It is only to be presumed that these savings will be translated to other countries such as Australia who know only too well of the benefit of Chinese solar products.

So, to ask the questions we posed at the start of this article: will 2015 see an increase in the role China plays in solar energy in Australia? If so, is that a good or bad factor in the development of our renewables industry for the year and beyond? Please add your thoughts below.


  1. I suppose that it will all come down to the Chinese attitude to quality control for consumer items. Some of their everyday hardware items are made to a price and it shows. They have to apply good quality control practices and outcomes to ALL their solar panels. Otherwise they will lose market share and business reputation. Only time will tell I suppose.

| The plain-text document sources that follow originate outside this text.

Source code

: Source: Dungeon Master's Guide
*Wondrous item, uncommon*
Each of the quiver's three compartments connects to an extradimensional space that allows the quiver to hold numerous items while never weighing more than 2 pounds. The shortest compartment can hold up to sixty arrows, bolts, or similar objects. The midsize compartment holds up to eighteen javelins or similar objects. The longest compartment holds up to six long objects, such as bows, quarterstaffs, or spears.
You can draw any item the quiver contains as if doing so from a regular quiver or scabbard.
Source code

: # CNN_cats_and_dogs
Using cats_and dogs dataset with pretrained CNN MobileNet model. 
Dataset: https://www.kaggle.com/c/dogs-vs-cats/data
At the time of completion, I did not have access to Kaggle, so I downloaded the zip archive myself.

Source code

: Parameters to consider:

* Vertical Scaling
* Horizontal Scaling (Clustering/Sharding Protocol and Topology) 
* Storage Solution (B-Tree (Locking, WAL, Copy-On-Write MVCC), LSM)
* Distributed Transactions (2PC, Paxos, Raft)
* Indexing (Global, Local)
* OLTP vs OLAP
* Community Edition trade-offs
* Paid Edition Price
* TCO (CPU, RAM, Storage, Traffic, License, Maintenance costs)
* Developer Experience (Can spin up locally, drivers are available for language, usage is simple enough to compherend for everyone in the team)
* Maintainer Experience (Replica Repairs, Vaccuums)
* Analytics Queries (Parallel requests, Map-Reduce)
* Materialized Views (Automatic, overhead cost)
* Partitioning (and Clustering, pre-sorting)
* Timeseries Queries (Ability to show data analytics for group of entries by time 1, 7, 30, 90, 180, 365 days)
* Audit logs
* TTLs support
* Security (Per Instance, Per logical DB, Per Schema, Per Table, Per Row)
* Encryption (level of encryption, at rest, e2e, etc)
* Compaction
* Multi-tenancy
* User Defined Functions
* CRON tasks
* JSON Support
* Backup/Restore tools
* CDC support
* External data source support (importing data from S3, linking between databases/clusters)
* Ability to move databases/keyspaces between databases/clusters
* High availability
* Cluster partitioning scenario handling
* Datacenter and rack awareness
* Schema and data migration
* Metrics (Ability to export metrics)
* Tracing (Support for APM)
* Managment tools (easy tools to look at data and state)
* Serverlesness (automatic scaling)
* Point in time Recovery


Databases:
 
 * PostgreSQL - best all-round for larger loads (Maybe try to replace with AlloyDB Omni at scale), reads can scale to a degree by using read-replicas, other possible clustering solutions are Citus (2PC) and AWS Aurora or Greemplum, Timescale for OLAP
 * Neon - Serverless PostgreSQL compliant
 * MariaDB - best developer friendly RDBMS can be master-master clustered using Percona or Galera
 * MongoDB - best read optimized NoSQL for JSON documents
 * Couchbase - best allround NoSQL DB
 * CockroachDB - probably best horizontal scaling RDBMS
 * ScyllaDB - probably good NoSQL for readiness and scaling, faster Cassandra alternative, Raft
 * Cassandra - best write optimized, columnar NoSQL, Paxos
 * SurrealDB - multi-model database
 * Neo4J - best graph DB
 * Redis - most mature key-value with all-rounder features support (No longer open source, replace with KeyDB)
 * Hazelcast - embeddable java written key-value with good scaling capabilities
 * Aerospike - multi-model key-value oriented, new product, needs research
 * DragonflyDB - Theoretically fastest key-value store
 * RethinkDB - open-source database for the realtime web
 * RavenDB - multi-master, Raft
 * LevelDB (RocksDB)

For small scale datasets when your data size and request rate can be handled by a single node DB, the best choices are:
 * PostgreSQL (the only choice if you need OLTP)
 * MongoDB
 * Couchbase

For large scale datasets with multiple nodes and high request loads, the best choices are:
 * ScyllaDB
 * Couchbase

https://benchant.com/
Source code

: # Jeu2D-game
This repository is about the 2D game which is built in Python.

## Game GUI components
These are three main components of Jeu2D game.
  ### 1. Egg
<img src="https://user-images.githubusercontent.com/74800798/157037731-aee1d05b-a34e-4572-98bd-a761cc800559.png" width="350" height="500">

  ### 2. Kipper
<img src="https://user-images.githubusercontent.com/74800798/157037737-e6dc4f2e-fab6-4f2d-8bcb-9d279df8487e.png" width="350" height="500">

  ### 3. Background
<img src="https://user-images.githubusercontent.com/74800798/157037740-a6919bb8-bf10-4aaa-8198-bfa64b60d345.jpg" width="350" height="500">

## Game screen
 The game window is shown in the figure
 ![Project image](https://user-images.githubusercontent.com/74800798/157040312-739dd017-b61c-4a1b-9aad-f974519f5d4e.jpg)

  2. The greatest cost of electricity in Australia has become the cost of distribution. Around half of all power bills is network charges or fees, another quarter will be retail or billing suppliers. In China with most of the population living in apartment complexes, roof-top solar is a minor consideration for consumers, whereas in Australia the overwhelming majority of people live in individual houses. This situation obviously lends itself to solar systems owned by the consumer with no network cost. If we invest in massive solar farms, we will simply be feeding the grid and distribution system with no economic benefit to consumers at all. It just doesn’t make sense to put solar in to the grid, from a consumers point of view. With a million homes already fitted with a solar system we need to focus on getting the second million homes installed as quickly as possible. BUT, we need to work on the second phase of revising existing systems to incorporate battery storage. With the promise of new battery technology there is a potential boom in expansion of existing systems and updating them to storage capability as well.